Washington — Michigan Democratic Sens. Debbie Stabenow and Gary Peters are requesting a meeting with President Donald Trump to talk about ways to promote American jobs and manufacturing and reduce outsourcing.

The White House is observing “Made In America” week with activities and demonstrations of American products. The senators reminded Trump that he has promised, but not presented, a plan to end outsourcing — moving production overseas — and create jobs.

“As senators who have long supported domestic manufacturing, we share a common goal in rewarding manufacturers that make products domestically and create good-paying jobs. Thus, we respectfully request a meeting with you to discuss an economic agenda that promotes American manufacturing by preventing outsourcing and implementing strong Buy American laws,” the lawmakers wrote.

“Given our shared interest, we request a meeting to discuss a broad range of legislative proposals that will promote U.S. jobs and lead to economic growth.”
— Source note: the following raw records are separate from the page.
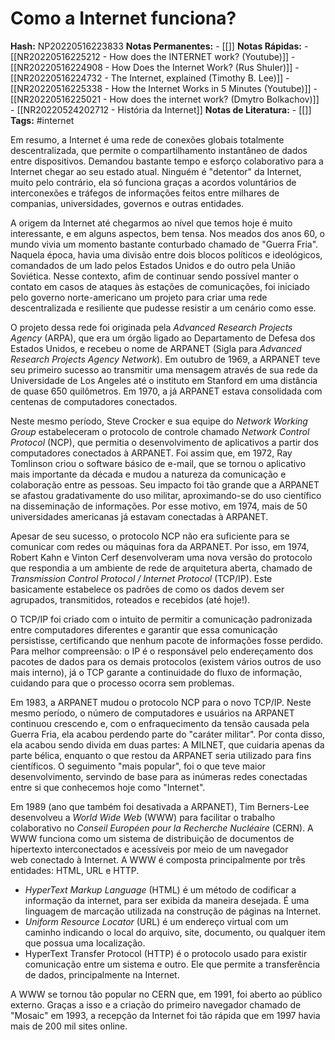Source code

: # Como a Internet funciona?
    
**Hash:** NP20220516223833
**Notas Permanentes:** 
	- [[]]
**Notas Rápidas:**
	- [[NR20220516225212 - How does the INTERNET work? (Youtube)]]
	- [[NR20220516224908 - How Does the Internet Work? (Rus Shuler)]]
	- [[NR20220516224732 - The Internet, explained (Timothy B. Lee)]]
	- [[NR20220516225338 - How the Internet Works in 5 Minutes (Youtube)]]
	- [[NR20220516225021 - How does the internet work? (Dmytro Bolkachov)]]
	- [[NR20220524202712 - História da Internet]]
**Notas de Literatura:**
	- [[]]
**Tags:**  #internet

Em resumo, a Internet é uma rede de conexões globais totalmente descentralizada, que permite o compartilhamento instantâneo de dados entre dispositivos. Demandou bastante tempo e esforço colaborativo para a Internet chegar ao seu estado atual. Ninguém é "detentor" da Internet, muito pelo contrário, ela só funciona graças a acordos voluntários de interconexões e tráfegos de informações feitos entre milhares de companias, universidades, governos e outras entidades. 

A origem da Internet até chegarmos ao nível que temos hoje é muito interessante, e em alguns aspectos, bem tensa. Nos meados dos anos 60, o mundo vivia um momento bastante conturbado chamado de "Guerra Fria". Naquela época, havia uma divisão entre dois blocos políticos e ideológicos, comandados de um lado pelos Estados Unidos e do outro pela União Soviética. Nesse contexto, afim de continuar sendo possível manter o contato em casos de ataques às estações de comunicações, foi iniciado pelo governo norte-americano um projeto para criar uma rede descentralizada e resiliente que pudesse resistir a um cenário como esse.

O projeto dessa rede foi originada pela _Advanced Research Projects Agency_ (ARPA), que era um órgão ligado ao Departamento de Defesa dos Estados Unidos, e recebeu o nome de ARPANET (Sigla para _Advanced Research Projects Agency Network_). Em outubro de 1969, a ARPANET teve seu primeiro sucesso ao transmitir uma mensagem através de sua rede da Universidade de Los Angeles até o instituto em Stanford em uma distância de quase 650 quilômetros. Em 1970, a já ARPANET estava consolidada com centenas de computadores conectados.

Neste mesmo período, Steve Crocker e sua equipe do _Network Working Group_ estabeleceram o protocolo de controle chamado _Network Control Protocol_ (NCP), que permitia o desenvolvimento de aplicativos a partir dos computadores conectados à ARPANET. Foi assim que, em 1972, Ray Tomlinson criou o software básico de e-mail, que se tornou o aplicativo mais importante da década e mudou a natureza da comunicação e colaboração entre as pessoas. Seu impacto foi tão grande que a ARPANET se afastou gradativamente do uso militar, aproximando-se do uso científico na disseminação de informações. Por esse motivo, em 1974, mais de 50 universidades americanas já estavam conectadas à ARPANET.

Apesar de seu sucesso, o protocolo NCP não era suficiente para se comunicar com redes ou máquinas fora da ARPANET. Por isso, em 1974, Robert Kahn e Vinton Cerf desenvolveram uma nova versão do protocolo que respondia a um ambiente de rede de arquitetura aberta, chamado de _Transmission Control Protocol / Internet Protocol_ (TCP/IP). Este basicamente estabelece os padrões de como os dados devem ser agrupados, transmitidos, roteados e recebidos (até hoje!).

O TCP/IP foi criado com o intuito de permitir a comunicação padronizada entre computadores diferentes e garantir que essa comunicação persistisse, certificando que nenhum pacote de informações fosse perdido. Para melhor compreensão: o IP é o responsável pelo endereçamento dos pacotes de dados para os demais protocolos (existem vários outros de uso mais interno), já o TCP garante a continuidade do fluxo de informação, cuidando para que o processo ocorra sem problemas.

Em 1983, a ARPANET mudou o protocolo NCP para o novo TCP/IP. Neste mesmo período, o número de computadores e usuários na ARPANET continuou crescendo e, com o enfraquecimento da tensão causada pela Guerra Fria, ela acabou perdendo parte do "caráter militar". Por conta disso, ela acabou sendo divida em duas partes: A MILNET, que cuidaria apenas da parte bélica, enquanto o que restou da ARPANET seria utilizado para fins científicos. O seguimento "mais popular", foi o que teve maior desenvolvimento, servindo de base para as inúmeras redes conectadas entre si que conhecemos hoje como "Internet".

Em 1989 (ano que também foi desativada a ARPANET), Tim Berners-Lee desenvolveu a _World Wide Web_ (WWW) para facilitar o trabalho colaborativo no _Conseil Européen pour la Recherche Nucléaire_ (CERN). A WWW funciona como um sistema de distribuição de documentos de hipertexto interconectados e acessíveis por meio de um navegador web conectado à Internet. A WWW é composta principalmente por três entidades:
HTML, URL e HTTP.

* _HyperText Markup Language_ (HTML) é um método de codificar a informação da internet, para ser exibida da maneira desejada. É uma linguagem de marcação utilizada na construção de páginas na Internet.
* _Uniform Resource Locator_ (URL) é um endereço virtual com um caminho indicando o local do arquivo, site, documento, ou qualquer item que possua uma localização.
* HyperText Transfer Protocol (HTTP) é o protocolo usado para existir comunicação entre um sistema e outro. Ele que permite a transferência de dados, principalmente na Internet. 

A WWW se tornou tão popular no CERN que, em 1991, foi aberto ao público externo. Graças a isso e a criação do primeiro navegador chamado de "Mosaic" em 1993, a recepção da Internet foi tão rápida que em 1997 havia mais de 200 mil sites online.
Trump officials have been working with Republican House and Senate leaders on a tax reform package that would cut tax rates for individuals and companies — moves that the GOP and Trump have argued would create jobs.

Both Stabenow of Lansing and Peters of Bloomfield Township have introduced legislation related to boosting American-made goods and U.S. manufacturing jobs.

Stabenow in March introduced a bill to close loopholes in the existing law encouraging the federal government to buy American-made products when available.

The legislation would also make it harder for federal officials to justify waivers under the law and require agencies to report to Congress annually the amount they spent on foreign-made goods.

Peters earlier this year introduced a bill that would require publicly traded companies outsourcing jobs to disclose that fact in their public filings with the Securities and Exchange Commission.

The Securities and Exchange Commission currently doesn’t require the disclosure of where a company’s employees are based, though a company must report total employees and anticipated changes in employment levels for corporate departments.